[Opening Provided information section]

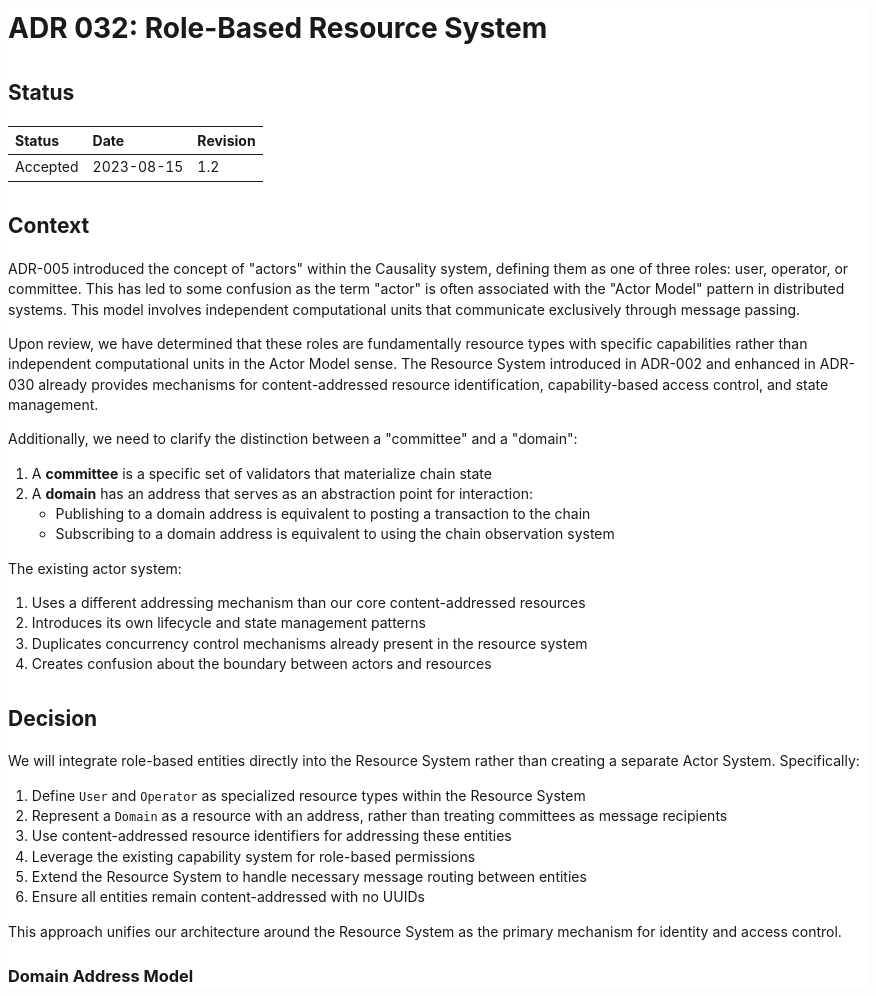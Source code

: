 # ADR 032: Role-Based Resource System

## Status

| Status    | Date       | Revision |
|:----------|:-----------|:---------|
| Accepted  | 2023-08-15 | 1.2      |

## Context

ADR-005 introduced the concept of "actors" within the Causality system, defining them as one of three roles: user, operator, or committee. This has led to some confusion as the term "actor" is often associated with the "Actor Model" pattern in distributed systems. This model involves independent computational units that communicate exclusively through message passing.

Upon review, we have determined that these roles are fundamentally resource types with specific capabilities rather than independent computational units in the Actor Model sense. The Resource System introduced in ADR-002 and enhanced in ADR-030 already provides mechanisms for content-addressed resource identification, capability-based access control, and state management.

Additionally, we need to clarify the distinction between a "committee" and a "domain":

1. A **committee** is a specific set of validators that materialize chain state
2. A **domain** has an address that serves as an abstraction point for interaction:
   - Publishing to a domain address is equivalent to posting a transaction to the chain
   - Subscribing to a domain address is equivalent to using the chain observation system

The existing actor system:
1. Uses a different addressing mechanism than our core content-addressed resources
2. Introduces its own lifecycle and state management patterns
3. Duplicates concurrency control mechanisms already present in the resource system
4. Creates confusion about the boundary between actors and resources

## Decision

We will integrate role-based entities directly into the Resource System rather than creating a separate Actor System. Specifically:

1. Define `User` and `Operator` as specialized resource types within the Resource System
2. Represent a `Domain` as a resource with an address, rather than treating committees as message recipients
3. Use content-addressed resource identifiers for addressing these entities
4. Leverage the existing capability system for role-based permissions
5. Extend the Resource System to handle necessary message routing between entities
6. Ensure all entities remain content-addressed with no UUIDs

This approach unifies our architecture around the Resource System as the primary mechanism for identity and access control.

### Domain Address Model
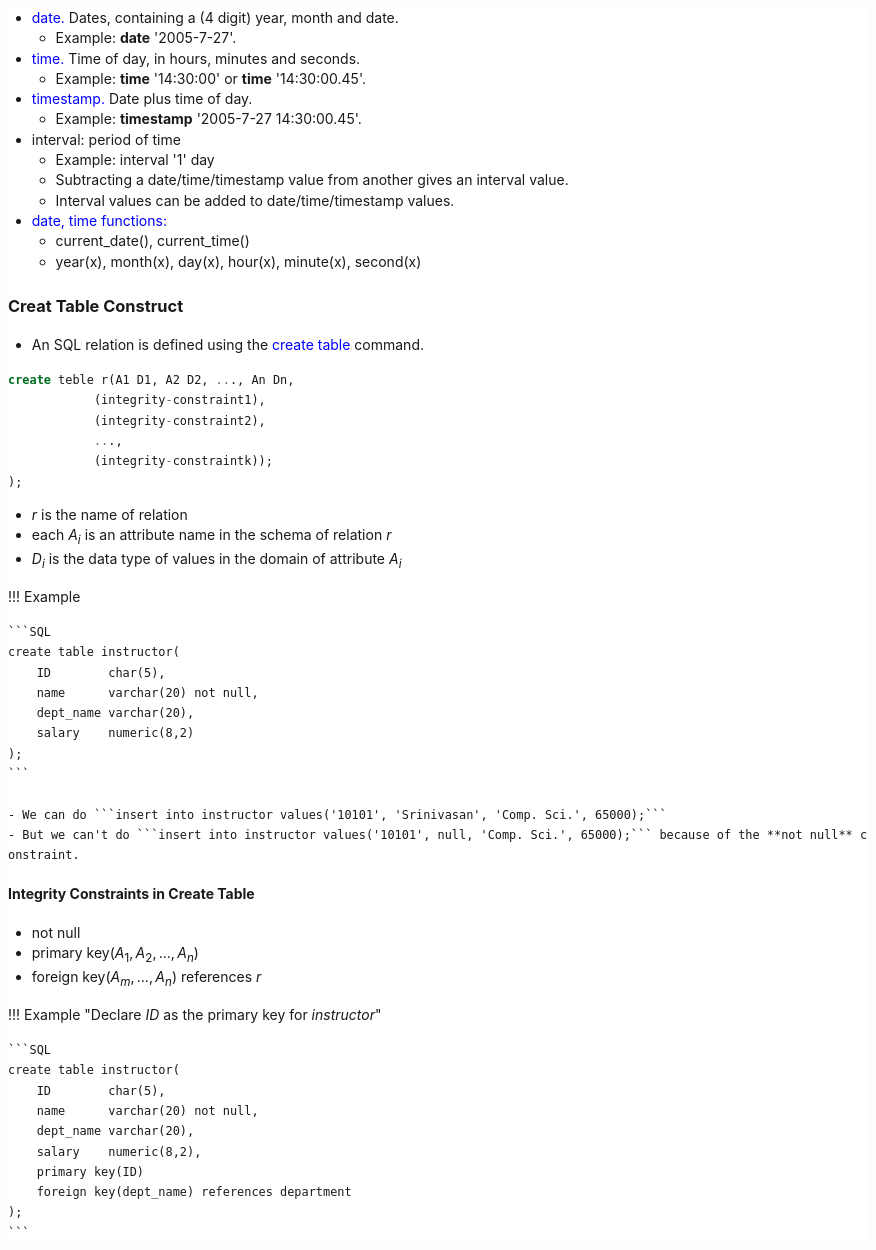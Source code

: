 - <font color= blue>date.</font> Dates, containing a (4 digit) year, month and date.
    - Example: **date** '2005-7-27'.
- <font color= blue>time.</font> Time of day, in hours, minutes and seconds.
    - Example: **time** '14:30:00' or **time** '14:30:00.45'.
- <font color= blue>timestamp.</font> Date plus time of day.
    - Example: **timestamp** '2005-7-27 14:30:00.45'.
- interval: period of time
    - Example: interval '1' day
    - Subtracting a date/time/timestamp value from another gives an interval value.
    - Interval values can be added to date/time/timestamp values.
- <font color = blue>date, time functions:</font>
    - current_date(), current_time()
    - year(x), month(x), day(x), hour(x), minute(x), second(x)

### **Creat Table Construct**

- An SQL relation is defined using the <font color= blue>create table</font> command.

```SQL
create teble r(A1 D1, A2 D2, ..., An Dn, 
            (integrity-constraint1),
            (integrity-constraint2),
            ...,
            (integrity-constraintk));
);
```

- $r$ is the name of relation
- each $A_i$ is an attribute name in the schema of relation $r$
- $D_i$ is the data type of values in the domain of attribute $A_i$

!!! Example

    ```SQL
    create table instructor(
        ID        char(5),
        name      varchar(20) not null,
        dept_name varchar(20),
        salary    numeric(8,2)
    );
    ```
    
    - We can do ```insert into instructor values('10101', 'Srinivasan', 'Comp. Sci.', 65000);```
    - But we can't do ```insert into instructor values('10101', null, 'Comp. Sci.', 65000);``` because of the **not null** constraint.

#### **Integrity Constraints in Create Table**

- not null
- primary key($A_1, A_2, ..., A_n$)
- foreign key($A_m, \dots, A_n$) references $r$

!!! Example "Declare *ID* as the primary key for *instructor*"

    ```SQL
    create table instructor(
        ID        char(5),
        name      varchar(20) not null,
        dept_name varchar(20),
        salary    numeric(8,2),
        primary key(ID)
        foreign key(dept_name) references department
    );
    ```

[Closing Provided information section]
[Opening Provided information section]

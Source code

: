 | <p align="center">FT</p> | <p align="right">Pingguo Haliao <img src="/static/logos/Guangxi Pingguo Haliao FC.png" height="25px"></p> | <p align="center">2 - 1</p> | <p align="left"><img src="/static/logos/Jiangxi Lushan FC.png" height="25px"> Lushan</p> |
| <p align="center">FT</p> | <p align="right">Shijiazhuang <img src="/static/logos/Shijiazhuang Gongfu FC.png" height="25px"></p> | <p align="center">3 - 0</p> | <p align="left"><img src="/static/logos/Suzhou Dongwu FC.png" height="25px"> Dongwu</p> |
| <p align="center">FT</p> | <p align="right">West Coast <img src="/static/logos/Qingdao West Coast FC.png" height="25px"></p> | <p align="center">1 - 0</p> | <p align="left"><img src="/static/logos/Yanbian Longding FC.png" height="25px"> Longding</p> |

[Closing Provided information section]

**Aim of the task:**
Copy out all lines of the material containing the word "between".

**Answer to the problem:**
Additionally, we need to clarify the distinction between a "committee" and a "domain":
4. Creates confusion about the boundary between actors and resources
5. Extend the Resource System to handle necessary message routing between entities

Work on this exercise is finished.